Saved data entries
———
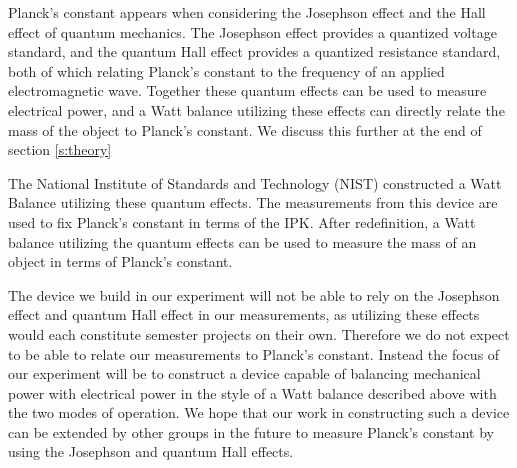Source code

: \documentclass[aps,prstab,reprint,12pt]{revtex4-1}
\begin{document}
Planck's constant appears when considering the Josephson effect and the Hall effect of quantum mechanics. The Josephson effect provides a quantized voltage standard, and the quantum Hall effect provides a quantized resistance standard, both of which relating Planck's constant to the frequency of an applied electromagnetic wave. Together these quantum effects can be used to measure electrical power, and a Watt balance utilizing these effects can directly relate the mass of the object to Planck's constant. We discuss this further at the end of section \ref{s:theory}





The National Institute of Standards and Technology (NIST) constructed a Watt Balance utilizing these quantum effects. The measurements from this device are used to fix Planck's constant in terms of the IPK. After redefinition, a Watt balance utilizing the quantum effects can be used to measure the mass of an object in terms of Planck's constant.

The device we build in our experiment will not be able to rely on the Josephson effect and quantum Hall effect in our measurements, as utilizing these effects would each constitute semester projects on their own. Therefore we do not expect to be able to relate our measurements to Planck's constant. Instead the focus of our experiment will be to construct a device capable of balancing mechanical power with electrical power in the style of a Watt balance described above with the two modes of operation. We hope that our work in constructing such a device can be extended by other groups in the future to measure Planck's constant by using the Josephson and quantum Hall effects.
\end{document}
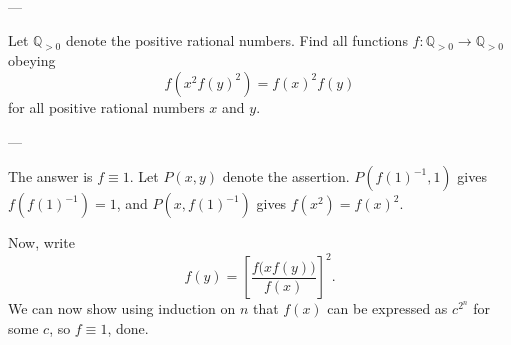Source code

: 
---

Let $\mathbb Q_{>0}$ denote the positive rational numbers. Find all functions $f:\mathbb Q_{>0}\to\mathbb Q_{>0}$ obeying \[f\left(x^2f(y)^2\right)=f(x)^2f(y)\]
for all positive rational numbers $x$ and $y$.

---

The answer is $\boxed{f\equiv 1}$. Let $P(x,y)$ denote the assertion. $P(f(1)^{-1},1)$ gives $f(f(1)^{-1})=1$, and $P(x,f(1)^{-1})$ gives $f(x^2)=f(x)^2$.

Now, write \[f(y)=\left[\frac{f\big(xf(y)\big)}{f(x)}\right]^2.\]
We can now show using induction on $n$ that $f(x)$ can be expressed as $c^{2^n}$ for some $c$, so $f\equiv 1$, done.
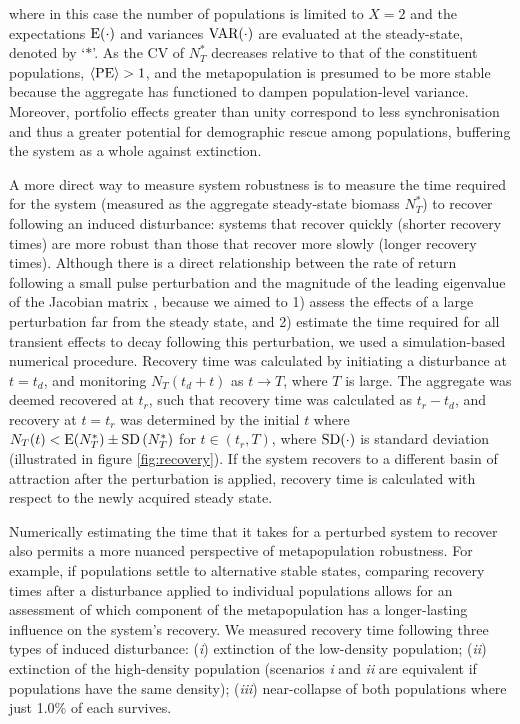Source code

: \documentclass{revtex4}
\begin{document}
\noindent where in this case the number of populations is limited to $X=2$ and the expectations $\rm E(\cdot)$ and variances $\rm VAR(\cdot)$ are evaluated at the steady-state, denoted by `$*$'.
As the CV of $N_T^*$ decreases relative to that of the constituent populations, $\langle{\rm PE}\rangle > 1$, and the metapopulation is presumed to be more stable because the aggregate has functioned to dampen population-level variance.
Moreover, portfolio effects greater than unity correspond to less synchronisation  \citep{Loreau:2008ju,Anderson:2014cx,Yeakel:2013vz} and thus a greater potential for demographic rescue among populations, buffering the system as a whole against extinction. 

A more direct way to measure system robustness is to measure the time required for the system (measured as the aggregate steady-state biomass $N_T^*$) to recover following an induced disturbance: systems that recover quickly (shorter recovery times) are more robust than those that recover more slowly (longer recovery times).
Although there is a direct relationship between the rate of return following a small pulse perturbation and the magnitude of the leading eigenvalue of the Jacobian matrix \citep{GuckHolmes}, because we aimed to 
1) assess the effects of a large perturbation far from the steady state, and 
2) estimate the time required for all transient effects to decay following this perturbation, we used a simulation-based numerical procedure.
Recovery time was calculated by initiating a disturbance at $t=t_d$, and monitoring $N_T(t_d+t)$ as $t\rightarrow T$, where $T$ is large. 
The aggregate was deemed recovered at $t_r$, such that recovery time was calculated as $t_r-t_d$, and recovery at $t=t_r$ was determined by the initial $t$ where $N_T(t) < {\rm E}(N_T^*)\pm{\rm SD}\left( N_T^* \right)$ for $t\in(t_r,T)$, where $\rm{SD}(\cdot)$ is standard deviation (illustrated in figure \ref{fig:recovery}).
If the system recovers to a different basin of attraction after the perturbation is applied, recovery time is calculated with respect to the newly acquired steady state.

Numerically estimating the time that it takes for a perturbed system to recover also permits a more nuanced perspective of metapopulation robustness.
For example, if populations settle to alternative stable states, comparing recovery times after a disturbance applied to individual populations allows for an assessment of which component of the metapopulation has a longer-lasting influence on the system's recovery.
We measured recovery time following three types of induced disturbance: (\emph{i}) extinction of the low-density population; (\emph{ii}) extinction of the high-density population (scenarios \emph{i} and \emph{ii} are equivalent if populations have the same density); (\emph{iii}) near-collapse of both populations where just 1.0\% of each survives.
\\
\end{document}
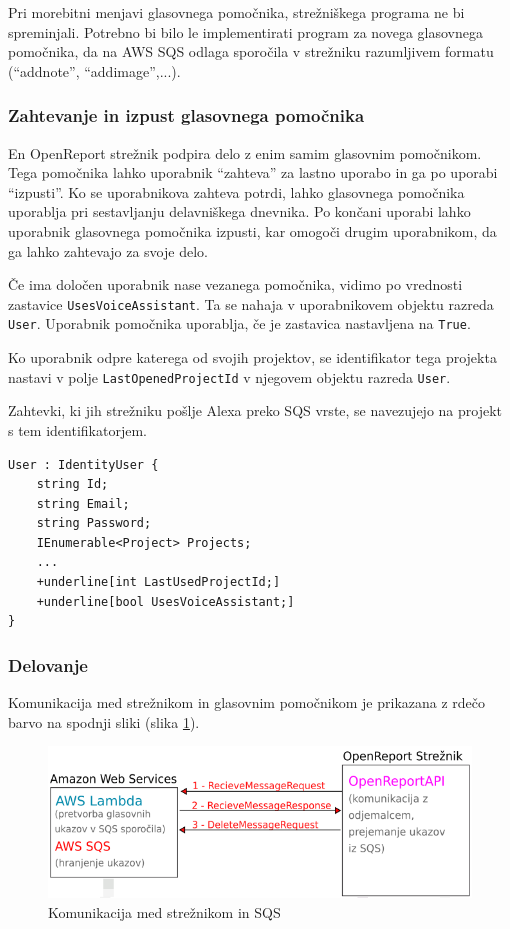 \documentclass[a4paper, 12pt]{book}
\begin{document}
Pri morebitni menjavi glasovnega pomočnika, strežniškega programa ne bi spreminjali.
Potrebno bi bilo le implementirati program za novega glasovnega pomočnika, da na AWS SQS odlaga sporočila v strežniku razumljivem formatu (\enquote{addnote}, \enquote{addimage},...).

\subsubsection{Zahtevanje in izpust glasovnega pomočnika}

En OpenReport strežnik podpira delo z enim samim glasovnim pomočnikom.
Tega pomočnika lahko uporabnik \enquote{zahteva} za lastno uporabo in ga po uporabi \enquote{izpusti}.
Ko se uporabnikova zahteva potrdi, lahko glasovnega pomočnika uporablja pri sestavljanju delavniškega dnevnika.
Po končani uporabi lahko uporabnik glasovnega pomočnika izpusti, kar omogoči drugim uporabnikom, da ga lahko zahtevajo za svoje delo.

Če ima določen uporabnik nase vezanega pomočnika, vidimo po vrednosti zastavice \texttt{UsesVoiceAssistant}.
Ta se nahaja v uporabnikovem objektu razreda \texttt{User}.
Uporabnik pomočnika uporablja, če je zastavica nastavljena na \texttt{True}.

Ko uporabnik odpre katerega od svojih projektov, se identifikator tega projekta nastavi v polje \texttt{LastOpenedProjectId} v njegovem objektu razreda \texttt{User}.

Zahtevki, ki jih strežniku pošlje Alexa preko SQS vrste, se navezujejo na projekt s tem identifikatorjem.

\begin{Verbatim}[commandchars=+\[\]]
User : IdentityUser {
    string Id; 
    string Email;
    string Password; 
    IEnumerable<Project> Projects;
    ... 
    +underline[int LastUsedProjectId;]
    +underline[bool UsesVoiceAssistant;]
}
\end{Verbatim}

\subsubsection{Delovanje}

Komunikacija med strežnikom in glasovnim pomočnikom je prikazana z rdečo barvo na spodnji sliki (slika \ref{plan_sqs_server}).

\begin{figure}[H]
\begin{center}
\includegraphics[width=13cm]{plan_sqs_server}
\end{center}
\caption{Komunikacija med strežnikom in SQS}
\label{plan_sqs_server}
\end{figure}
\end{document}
———
• YOUR ASSIGNMENT
With the line that contains "IEnumerable<Project> Projects;" as your start, reproduce the data above exactly through its last line, and nothing before that start.

• EXPECTED ANSWER
    IEnumerable<Project> Projects;
    ... 
    +underline[int LastUsedProjectId;]
    +underline[bool UsesVoiceAssistant;]
}
\end{Verbatim}

\subsubsection{Delovanje}

Komunikacija med strežnikom in glasovnim pomočnikom je prikazana z rdečo barvo na spodnji sliki (slika \ref{plan_sqs_server}).

\begin{figure}[H]
\begin{center}
\includegraphics[width=13cm]{plan_sqs_server}
\end{center}
\caption{Komunikacija med strežnikom in SQS}
\label{plan_sqs_server}
\end{figure}
\end{document}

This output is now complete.